Comedy career
- Years active: 1980s–2006
- Medium: Television; stage; sketches;
- Genres: Sketch comedy satire situational
- Subjects: Urban and rural life in Ethiopia Social fabrics
- Former members: Dereje Haile Habte Mitiku

= Dereje and Habte =

Ethiopian comedy duo (1980s–2006)

Dereje and Habte (Amharic: ደረጀ እና ሃብቴ) were Ethiopian comedy duo consisted of comedian Dereje Haile and Habte Mitiku until Mitiku death in 2006. They were prominent and active from 1980s to mid 2000s via stage and televised performances.

== Background ==
The comedy duo was consisted of Dereje Haile and Habte Mitiku, who first met in 1980s. They appeared to stage shows and comedic sketches, becoming household names through their performance in 1990s.
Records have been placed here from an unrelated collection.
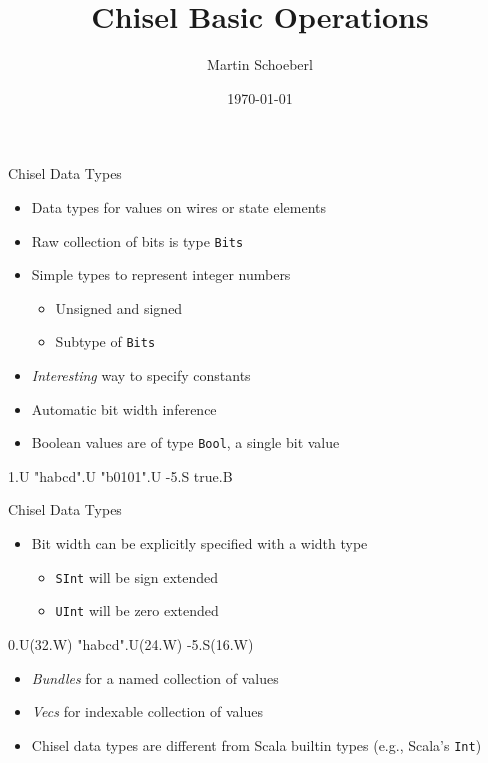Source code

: \documentclass[xcolor=pdflatex,dvipsnames,table]{beamer}
\title{Chisel Basic Operations}
\author{Martin Schoeberl}
\date{\today}
\institute{Technical University of Denmark}
\newcommand{\code}[1]{{\texttt{#1}}}
\begin{document}
\begin{frame}
\titlepage
\end{frame}

\begin{frame}[fragile]{Chisel Data Types}
\begin{itemize}
\item Data types for values on wires or state elements
\item Raw collection of bits is type \code{Bits}
\item Simple types to represent integer numbers
\begin{itemize}
\item Unsigned and signed
\item Subtype of \code{Bits}
\end{itemize}
\item \emph{Interesting} way to specify constants
\item Automatic bit width inference
\item Boolean values are of type \code{Bool}, a single bit value
\end{itemize}
\begin{chisel}
1.U
"habcd".U
"b0101".U
-5.S
true.B
\end{chisel}
\end{frame}

\begin{frame}[fragile]{Chisel Data Types}
\begin{itemize}
\item Bit width can be explicitly specified with a width type
\begin{itemize}
\item \code{SInt} will be sign extended
\item \code{UInt} will be zero extended
\end{itemize}
\end{itemize}
\begin{chisel}
0.U(32.W)
"habcd".U(24.W)
-5.S(16.W)
\end{chisel}
\begin{itemize}
\item \emph{Bundles} for a named collection of values
\item \emph{Vecs} for indexable collection of values
\item Chisel data types are different from Scala builtin types (e.g., Scala's \code{Int})
\end{itemize}
\end{frame}
\end{document}
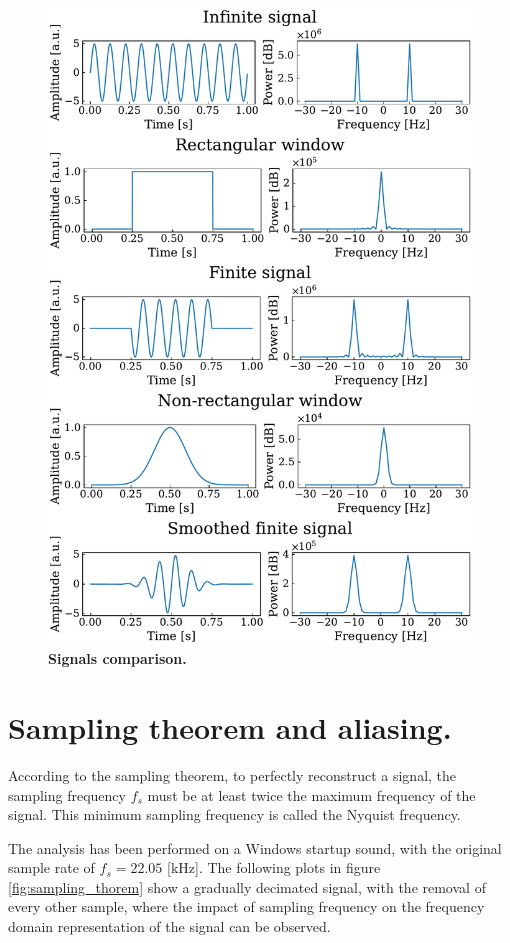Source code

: \documentclass[13pt,a4paper]{article}
\begin{document}
\begin{figure}[ht!]
    \centering
    \includegraphics[width=0.9\linewidth]{spectra_comparison.pdf}
    \caption{\textbf{Signals comparison.}}
    \label{fig:comparison}
\end{figure}
\clearpage


\section{Sampling theorem and aliasing.}

According to the sampling theorem, to perfectly reconstruct a signal, the sampling frequency $f_s$ must be at least twice the maximum frequency of the signal. This minimum sampling frequency is called the Nyquist frequency.

The analysis has been performed on a Windows startup sound, with the original sample rate of $f_s=22.05$ [kHz]. The following plots in figure \ref{fig:sampling_thorem} show a gradually decimated signal, with the removal of every other sample, where the impact of sampling frequency on the frequency domain representation of the signal can be observed.
\end{document}
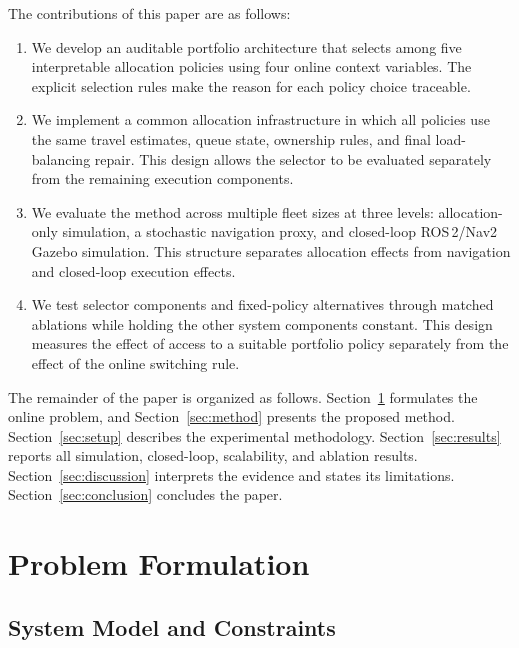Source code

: \documentclass[10pt,letterpaper,onecolumn]{IEEEtran}
\begin{document}
The contributions of this paper are as follows:
\begin{enumerate}
  \item We develop an auditable portfolio architecture that selects among five
  interpretable allocation policies using four online context variables. The
  explicit selection rules make the reason for each policy choice traceable.

  \item We implement a common allocation infrastructure in which all policies
  use the same travel estimates, queue state, ownership rules, and final
  load-balancing repair. This design allows the selector to be evaluated
  separately from the remaining execution components.

  \item We evaluate the method across multiple fleet sizes at three levels:
  allocation-only simulation, a stochastic navigation proxy, and closed-loop
  ROS\,2/Nav2 Gazebo simulation. This structure separates allocation effects
  from navigation and closed-loop execution effects.

  \item We test selector components and fixed-policy alternatives through
  matched ablations while holding the other system components constant. This
  design measures the effect of access to a suitable portfolio policy
  separately from the effect of the online switching rule.
\end{enumerate}

The remainder of the paper is organized as follows.
Section~\ref{sec:problem} formulates the online problem, and
Section~\ref{sec:method} presents the proposed method.
Section~\ref{sec:setup} describes the experimental methodology.
Section~\ref{sec:results} reports all simulation, closed-loop, scalability, and
ablation results. Section~\ref{sec:discussion} interprets the evidence and
states its limitations. Section~\ref{sec:conclusion} concludes the paper.

\section{Problem Formulation}
\label{sec:problem}

\subsection{System Model and Constraints}
\end{document}

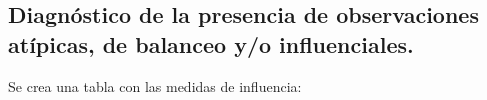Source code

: \documentclass[
]{article}
\newenvironment{Shaded}{\begin{snugshade}}{\end{snugshade}}
\newcommand{\FunctionTok}[1]{\textcolor[rgb]{0.00,0.00,0.00}{#1}}
\newcommand{\NormalTok}[1]{#1}
\newcommand{\OtherTok}[1]{\textcolor[rgb]{0.56,0.35,0.01}{#1}}
\newcommand{\SpecialCharTok}[1]{\textcolor[rgb]{0.00,0.00,0.00}{#1}}
\begin{document}
\hypertarget{diagnuxf3stico-de-la-presencia-de-observaciones-atuxedpicas-de-balanceo-yo-influenciales.}{%
\subsection{Diagnóstico de la presencia de observaciones atípicas, de
balanceo y/o
influenciales.}\label{diagnuxf3stico-de-la-presencia-de-observaciones-atuxedpicas-de-balanceo-yo-influenciales.}}

Se crea una tabla con las medidas de influencia:

\begin{Shaded}
\end{Shaded}
\end{document}

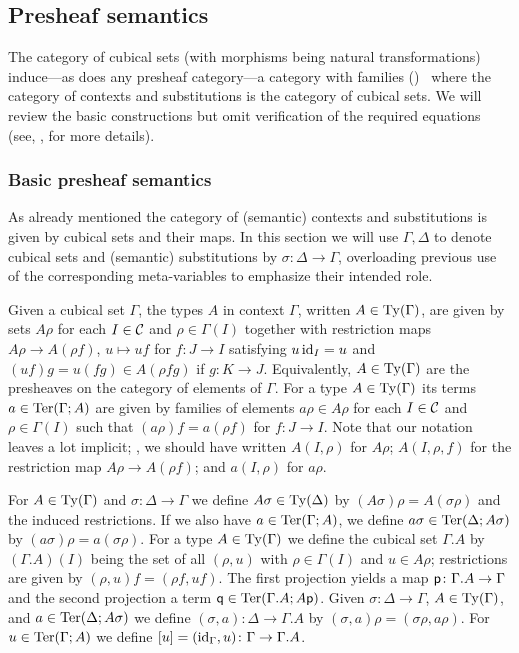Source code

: \subsection{Presheaf semantics}
\label{sec:presheaf-semantics}

The category of cubical sets (with morphisms being natural
transformations) induce---as does any presheaf category---a category
with families (\cwf)~\cite{Dybjer96} where the category of contexts
and substitutions is the category of cubical sets.  We will review the
basic constructions but omit verification of the required equations
(see, \eg{}, \cite{Hofmann97,simonlic,BCH} for more details).

\subsubsection*{Basic presheaf semantics}

As already mentioned the category of (semantic) contexts and
substitutions is given by cubical sets and their maps.  In this
section we will use $\Gamma,\Delta$ to denote cubical sets and
(semantic) substitutions by $\sigma \colon \Delta \to \Gamma$,
overloading previous use of the corresponding meta-variables to
emphasize their intended role.

Given a cubical set $\Gamma$, the types $A$ in context $\Gamma$,
written $A \in \Ty(\Gamma)$, are given by sets $A \rho$ for each $I
\in \CC$ and $\rho \in \Gamma (I)$ together with restriction maps $A
\rho \to A (\rho f)$, $u \mapsto u f$ for $f \colon J \to I$
satisfying $u \, \id_I = u$ and $(u f) g = u (f g) \in A (\rho f g)$
if $g \colon K \to J$. Equivalently, $A \in \Ty (\Gamma)$ are the
presheaves on the category of elements of $\Gamma$. For a type $A \in
\Ty(\Gamma)$ its terms $a \in \Ter (\Gamma; A)$ are given by families
of elements $a \rho \in A \rho$ for each $I \in \CC$ and $\rho \in
\Gamma (I)$ such that $(a\rho) f = a (\rho f)$ for $f \colon J \to I$.
Note that our notation leaves a lot implicit; \eg{}, we should have
written $A (I,\rho)$ for $A \rho$; $A (I,\rho,f)$ for the restriction
map $A \rho \to A (\rho f)$; and $a (I,\rho)$ for $a \rho$.

For $A \in \Ty(\Gamma)$ and $\sigma \colon \Delta \to \Gamma$ we
define $A \sigma \in \Ty(\Delta)$ by $(A \sigma) \rho = A (\sigma
\rho)$ and the induced restrictions.  If we also have $a \in \Ter
(\Gamma;A)$, we define $a \sigma \in \Ter (\Delta; A \sigma)$ by $(a
\sigma) \rho = a (\sigma \rho)$.  For a type $A \in \Ty (\Gamma)$ we
define the cubical set $\Gamma.A$ by $(\Gamma.A) (I)$ being the set of
all $(\rho,u)$ with $\rho \in \Gamma (I)$ and $u \in A \rho$;
restrictions are given by $(\rho,u) f = (\rho f, u f)$.  The first
projection yields a map $\pp \colon \Gamma.A \to \Gamma$ and the
second projection a term $\qq \in \Ter (\Gamma.A; A \pp)$.  Given
$\sigma \colon \Delta \to \Gamma$, $A \in \Ty(\Gamma)$, and $a \in
\Ter(\Delta;A \sigma)$ we define $(\sigma,a) \colon \Delta \to
\Gamma.A$ by $(\sigma,a) \rho = (\sigma \rho, a \rho)$.  For $u \in
\Ter (\Gamma;A)$ we define $[u] = (\id_\Gamma, u) \colon \Gamma \to
\Gamma.A$.

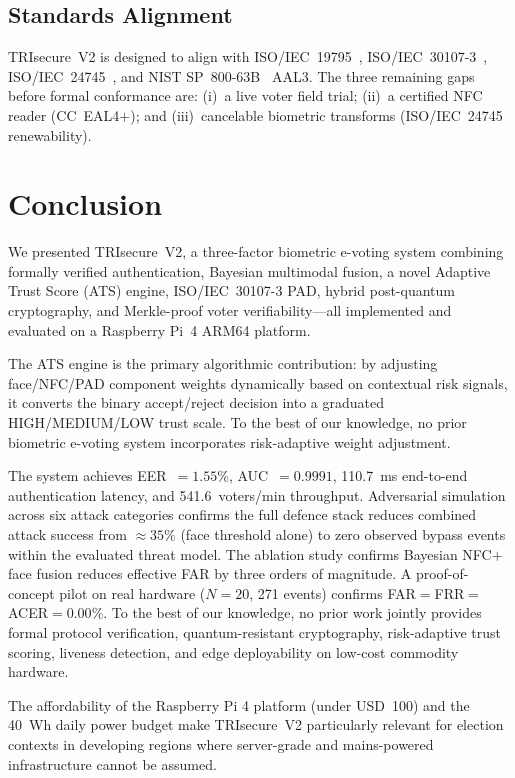 \documentclass[submission]{sacjsub}
\begin{document}
\subsection{Standards Alignment}

TRIsecure~V2 is designed to align with ISO/IEC~19795~\cite{iso19795},
ISO/IEC~30107-3~\cite{iso30107}, ISO/IEC~24745~\cite{iso24745},
and NIST SP~800-63B~\cite{nist_sp800_63b} AAL3. The three remaining
gaps before formal conformance are: (i)~a live voter field trial;
(ii)~a certified NFC reader (CC~EAL4\(+\)); and (iii)~cancelable
biometric transforms (ISO/IEC~24745 renewability).

\section{Conclusion}\label{sec:conclusion}

We presented TRIsecure~V2, a three-factor biometric e-voting system
combining formally verified authentication, Bayesian multimodal fusion,
a novel Adaptive Trust Score (ATS) engine, ISO/IEC~30107-3 PAD, hybrid
post-quantum cryptography, and Merkle-proof voter verifiability---all
implemented and evaluated on a Raspberry Pi~4 ARM64 platform.

The ATS engine is the primary algorithmic contribution: by adjusting
face/NFC/PAD component weights dynamically based on contextual risk
signals, it converts the binary accept/reject decision into a graduated
HIGH/MEDIUM/LOW trust scale. To the best of our knowledge, no prior
biometric e-voting system incorporates risk-adaptive weight adjustment.

The system achieves EER~\(=1.55\%\), AUC~\(=0.9991\), 110.7~ms
end-to-end authentication latency, and 541.6~voters/min throughput.
Adversarial simulation across six attack categories confirms the full
defence stack reduces combined attack success from \(\approx35\%\)
(face threshold alone) to zero observed bypass events within the
evaluated threat model. The ablation study confirms Bayesian
NFC\(+\)face fusion reduces effective FAR by three orders of magnitude.
A proof-of-concept pilot on real hardware (\(N{=}20\), 271 events)
confirms FAR\(=\)FRR\(=\)ACER\(=0.00\%\). To the best of our
knowledge, no prior work jointly provides formal protocol verification,
quantum-resistant cryptography, risk-adaptive trust scoring, liveness
detection, and edge deployability on low-cost commodity hardware.

The affordability of the Raspberry Pi 4 platform (under USD~100)
and the 40~Wh daily power budget make TRIsecure~V2 particularly
relevant for election contexts in developing regions where server-grade
and mains-powered infrastructure cannot be assumed.
\end{document}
The duo has distinct personas: Dereje's character posed as loquacious, confident and witty while Habte character was more naïve, trustful and deceptive than his counterpart Dereje.

On 19 January 2006, Habte suddenly died after battling his longtime illness that frequently stayed away from stage performance. He was receiving treatment at Betezata Hopital in Addis Ababa after performing live in Israel twenty days earlier.